WHAT NEEDS TO BE DONE » Return each line of the listing that has the word "quotes" in it.

PROVIDED ENTRIES »
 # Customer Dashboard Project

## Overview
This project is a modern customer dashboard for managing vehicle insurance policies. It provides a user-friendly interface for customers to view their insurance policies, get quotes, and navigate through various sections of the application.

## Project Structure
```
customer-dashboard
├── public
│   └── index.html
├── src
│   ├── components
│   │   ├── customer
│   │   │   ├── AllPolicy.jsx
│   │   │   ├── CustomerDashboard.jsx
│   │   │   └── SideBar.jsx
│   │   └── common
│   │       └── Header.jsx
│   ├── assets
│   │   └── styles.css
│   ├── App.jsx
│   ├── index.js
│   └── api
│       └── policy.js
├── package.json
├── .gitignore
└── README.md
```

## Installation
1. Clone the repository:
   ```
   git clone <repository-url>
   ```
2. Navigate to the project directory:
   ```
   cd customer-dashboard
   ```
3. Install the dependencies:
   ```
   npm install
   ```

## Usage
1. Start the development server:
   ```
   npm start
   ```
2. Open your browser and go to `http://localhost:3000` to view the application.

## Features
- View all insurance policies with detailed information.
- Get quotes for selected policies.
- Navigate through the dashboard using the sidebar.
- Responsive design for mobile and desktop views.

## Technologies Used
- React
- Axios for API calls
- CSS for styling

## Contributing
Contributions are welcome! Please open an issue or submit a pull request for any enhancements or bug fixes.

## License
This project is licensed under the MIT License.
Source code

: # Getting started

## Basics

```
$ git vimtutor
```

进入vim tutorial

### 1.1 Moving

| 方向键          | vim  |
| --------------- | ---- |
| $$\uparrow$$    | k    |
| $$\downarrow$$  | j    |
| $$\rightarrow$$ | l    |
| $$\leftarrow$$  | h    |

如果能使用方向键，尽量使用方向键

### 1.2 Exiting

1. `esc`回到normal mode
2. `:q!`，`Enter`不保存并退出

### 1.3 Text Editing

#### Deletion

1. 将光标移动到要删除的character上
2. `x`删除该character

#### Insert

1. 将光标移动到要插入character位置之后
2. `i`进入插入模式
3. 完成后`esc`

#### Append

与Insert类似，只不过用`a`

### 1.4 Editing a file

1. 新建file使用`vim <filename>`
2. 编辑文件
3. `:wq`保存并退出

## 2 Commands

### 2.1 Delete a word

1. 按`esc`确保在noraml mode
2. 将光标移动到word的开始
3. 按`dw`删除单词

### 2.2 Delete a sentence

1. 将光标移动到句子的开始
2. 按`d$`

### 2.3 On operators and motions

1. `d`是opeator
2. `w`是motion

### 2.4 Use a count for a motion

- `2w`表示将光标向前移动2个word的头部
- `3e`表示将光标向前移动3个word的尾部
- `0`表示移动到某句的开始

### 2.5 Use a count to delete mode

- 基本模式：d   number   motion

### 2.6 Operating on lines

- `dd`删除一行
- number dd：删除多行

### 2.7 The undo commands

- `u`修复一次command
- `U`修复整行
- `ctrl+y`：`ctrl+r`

OUTPUT FOR THIS TASK »
This project is a modern customer dashboard for managing vehicle insurance policies. It provides a user-friendly interface for customers to view their insurance policies, get quotes, and navigate through various sections of the application.
- Get quotes for selected policies.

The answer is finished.